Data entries

───

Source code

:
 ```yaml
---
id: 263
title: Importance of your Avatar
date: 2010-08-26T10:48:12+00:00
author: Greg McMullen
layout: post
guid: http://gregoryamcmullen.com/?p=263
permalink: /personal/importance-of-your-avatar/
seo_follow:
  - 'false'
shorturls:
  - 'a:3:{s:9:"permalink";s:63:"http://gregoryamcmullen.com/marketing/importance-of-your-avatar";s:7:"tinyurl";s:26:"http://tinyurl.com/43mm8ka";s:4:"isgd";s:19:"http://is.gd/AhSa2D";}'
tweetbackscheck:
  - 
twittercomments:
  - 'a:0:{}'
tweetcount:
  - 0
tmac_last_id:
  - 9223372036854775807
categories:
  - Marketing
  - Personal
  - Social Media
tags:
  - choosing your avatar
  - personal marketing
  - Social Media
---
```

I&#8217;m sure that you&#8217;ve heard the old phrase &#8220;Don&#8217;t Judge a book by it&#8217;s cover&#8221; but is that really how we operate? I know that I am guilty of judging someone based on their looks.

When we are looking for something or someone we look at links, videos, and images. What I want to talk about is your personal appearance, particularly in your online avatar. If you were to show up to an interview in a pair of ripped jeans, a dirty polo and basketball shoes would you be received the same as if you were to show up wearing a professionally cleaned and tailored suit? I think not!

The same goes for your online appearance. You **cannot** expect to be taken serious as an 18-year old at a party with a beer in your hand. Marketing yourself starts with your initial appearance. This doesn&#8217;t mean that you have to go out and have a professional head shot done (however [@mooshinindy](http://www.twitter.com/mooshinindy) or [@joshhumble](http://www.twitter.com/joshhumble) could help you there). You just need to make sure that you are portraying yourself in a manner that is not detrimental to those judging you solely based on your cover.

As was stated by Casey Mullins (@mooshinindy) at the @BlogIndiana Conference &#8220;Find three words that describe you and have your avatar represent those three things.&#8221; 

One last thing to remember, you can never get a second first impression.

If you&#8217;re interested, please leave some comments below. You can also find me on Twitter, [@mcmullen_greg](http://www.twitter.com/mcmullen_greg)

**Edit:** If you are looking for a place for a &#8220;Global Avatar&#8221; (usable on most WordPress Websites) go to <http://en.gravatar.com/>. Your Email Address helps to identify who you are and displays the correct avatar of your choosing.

───

EXERCISE GOAL:
From the data above, copy each line that has the string "permalink".

TASK ANSWER:
permalink: /personal/importance-of-your-avatar/
  - 'a:3:{s:9:"permalink";s:63:"http://gregoryamcmullen.com/marketing/importance-of-your-avatar";s:7:"tinyurl";s:26:"http://tinyurl.com/43mm8ka";s:4:"isgd";s:19:"http://is.gd/AhSa2D";}'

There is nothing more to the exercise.